Tim Robbins’ character in “The Player” (1992) had a Range Rover, maybe the first indication of how it had become a DB-mobile in this country, especially LA. Don’t see as many around here now (those guys drive Teslas).
Maintenance is just a part of owning a car. If you can’t afford the maintenance, don’t drive it. Don’t drive any car if you’re not going to pay for the upkeep.
Spare a thought for the many poor people who have to drive in order to make a living, and who must choose between car upkeep and food.
Have to disagree here – I have never ever understood what people find so charming about the RR (past or present). Too boxy, upright and angular. I guess that´s one less temptation for me, then.
My guess is that people like the boxier styling of the first gen RR. Why that is, I don’t know. I’ve always liked its boxy styling.
From the days that the police drove Range Rovers and Porsches.
(Photo courtesy of R. v.d. Ende)
I do like these. Always kinda have. But at the end of the day, would rather have a mid ’80s XJ Jeep Cherokee or XJ Wagoneer with a swapped in real Buick 215 V8. Same type of rig. Much more reliable. Or an early Isuzu Trooper with said Buick 215 swap. I always wanted to swap a Buick 215 into my Chevy LUV. Had the truck. Had the engine. Never happened.
And while we are on the subject, would like to start a new topic if you will. In the Buick days of this engine, most were connected to that miserable waste of metal known as the Dual-Path transmission. It’s only real claim to fame was it could still drive in low gear while completely out of fluid. And it usually was, due to the brilliant single bolt securing the pan. And I have read here tales of these 215’s being “over heaters” My question is were they really? Or was the Dual-Path simply out of fluid and was the engine turning 6000 rpm in low gear all day? They were such sweet, well balanced engines most consumers would not have noticed. Ours never overheated, but drank, and leaked ATF like a drunken sailor. 1962 Buick Special Deluxe Wagon
The one I had experience with was in a ’62 Cutlass coupe, with the four-barrel. It was a friend’s car (had been his grandpa’s) and was about 5-6 years old. In the Maryland summer, it ran hot constantly; the engine compartment was an oven. And one cool late night heading out to the ocean, I goosed it and went for my first century…it blew steam just as I hit about 95-98. Let’s just say it was not autobahnfest , as the Germans called it.

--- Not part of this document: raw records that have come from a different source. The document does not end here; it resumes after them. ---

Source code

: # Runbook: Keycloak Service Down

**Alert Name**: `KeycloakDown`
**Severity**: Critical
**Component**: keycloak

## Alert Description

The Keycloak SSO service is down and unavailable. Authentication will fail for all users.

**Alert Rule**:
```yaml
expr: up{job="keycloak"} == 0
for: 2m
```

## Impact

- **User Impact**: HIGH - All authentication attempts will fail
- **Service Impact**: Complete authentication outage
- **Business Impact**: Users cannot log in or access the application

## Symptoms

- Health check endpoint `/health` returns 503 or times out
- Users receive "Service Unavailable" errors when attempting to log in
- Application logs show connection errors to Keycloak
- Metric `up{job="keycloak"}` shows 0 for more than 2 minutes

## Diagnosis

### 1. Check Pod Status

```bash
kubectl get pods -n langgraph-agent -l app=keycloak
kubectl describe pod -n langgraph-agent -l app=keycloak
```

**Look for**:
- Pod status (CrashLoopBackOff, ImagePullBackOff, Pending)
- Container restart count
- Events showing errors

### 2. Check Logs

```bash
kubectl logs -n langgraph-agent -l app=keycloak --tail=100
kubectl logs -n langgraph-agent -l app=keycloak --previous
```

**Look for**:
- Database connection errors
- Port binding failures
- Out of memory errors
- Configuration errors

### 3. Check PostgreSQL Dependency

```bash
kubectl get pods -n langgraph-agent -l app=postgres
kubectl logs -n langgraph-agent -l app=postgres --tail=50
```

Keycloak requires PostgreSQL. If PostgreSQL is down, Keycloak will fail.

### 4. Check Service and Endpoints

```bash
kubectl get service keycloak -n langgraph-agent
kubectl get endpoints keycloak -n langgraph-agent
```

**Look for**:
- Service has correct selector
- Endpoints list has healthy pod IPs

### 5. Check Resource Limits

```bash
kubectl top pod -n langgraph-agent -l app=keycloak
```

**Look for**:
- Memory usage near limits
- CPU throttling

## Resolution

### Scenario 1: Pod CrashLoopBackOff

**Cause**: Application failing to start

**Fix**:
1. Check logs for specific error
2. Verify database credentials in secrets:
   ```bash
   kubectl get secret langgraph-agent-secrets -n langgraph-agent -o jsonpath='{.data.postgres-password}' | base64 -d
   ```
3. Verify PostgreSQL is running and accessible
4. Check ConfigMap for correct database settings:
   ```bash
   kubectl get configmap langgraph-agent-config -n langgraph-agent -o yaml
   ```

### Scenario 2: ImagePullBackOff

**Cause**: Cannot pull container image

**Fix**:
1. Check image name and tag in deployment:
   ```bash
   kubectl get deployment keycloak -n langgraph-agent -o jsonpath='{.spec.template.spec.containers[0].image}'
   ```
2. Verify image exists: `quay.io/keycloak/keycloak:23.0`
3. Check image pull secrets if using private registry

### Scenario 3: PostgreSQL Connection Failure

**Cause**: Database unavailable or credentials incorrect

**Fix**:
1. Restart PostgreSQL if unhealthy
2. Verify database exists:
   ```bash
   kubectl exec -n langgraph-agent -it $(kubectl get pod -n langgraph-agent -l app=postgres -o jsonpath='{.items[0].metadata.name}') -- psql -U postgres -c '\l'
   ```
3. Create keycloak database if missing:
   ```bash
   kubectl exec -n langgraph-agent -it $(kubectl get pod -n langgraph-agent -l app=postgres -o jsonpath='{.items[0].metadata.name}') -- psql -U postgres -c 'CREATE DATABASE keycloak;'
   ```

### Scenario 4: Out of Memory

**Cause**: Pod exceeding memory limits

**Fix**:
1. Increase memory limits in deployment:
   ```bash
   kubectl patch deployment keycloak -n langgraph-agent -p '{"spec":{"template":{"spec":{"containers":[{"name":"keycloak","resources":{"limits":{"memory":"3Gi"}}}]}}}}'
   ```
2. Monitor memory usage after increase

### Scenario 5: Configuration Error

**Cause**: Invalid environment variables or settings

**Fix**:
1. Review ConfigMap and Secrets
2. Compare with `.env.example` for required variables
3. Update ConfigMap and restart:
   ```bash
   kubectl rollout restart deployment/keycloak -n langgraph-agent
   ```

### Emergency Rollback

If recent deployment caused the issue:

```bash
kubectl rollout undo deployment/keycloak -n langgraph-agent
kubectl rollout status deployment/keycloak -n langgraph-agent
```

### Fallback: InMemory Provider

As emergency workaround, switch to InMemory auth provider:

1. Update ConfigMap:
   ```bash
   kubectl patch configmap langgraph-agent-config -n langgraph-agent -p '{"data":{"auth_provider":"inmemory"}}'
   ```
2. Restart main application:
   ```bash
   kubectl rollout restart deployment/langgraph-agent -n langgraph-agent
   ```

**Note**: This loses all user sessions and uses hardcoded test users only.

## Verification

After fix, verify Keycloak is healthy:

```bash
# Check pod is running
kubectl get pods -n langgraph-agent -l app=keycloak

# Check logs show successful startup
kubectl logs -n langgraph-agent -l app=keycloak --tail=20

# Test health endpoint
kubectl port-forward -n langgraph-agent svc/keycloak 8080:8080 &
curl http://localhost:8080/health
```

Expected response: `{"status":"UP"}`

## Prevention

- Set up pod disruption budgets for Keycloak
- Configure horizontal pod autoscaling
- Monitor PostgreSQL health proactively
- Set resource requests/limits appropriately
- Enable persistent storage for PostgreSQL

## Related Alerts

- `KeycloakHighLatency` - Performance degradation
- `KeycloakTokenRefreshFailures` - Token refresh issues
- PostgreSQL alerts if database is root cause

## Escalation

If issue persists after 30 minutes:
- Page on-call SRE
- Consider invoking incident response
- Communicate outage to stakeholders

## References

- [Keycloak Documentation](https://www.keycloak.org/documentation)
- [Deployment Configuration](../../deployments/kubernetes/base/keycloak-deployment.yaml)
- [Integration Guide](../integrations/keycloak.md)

They were popular for stockcar racing here as the alloy motor allows for more steel reinforcing of the chassis and still remain under the weight limit stockcars are full contact motor sport here not nascar parades and the Buick rover engine is under max cube size and very light and can develop good power with the right provocation. Also they are plentiful and cheap. Nissan and Toyota V8s have filled this role in recent years being more powerfull and easy and cheap to buy.
A popular engine for kt cars,(there was a class for drag racers once in the UK) and a replacement for the Triumph Stag and many other troublesome engines.
Layer Cake was a pretty good film,Jamie Foreman (Duke) is the son of real life gangster Freddie Foreman
Reading some of this thread, I was reminded of a turn of the century article about a poll of German car owners. Most desirable brand: Mercedes Benz. Worst ownership experience: Mercedes Benz.
I could be wrong of course, since I’ve never owned a Mercedes-Benz. But I think it depends on which vehicle, what year of the vehicle, and how well it was driven and maintained by the previous owner(s).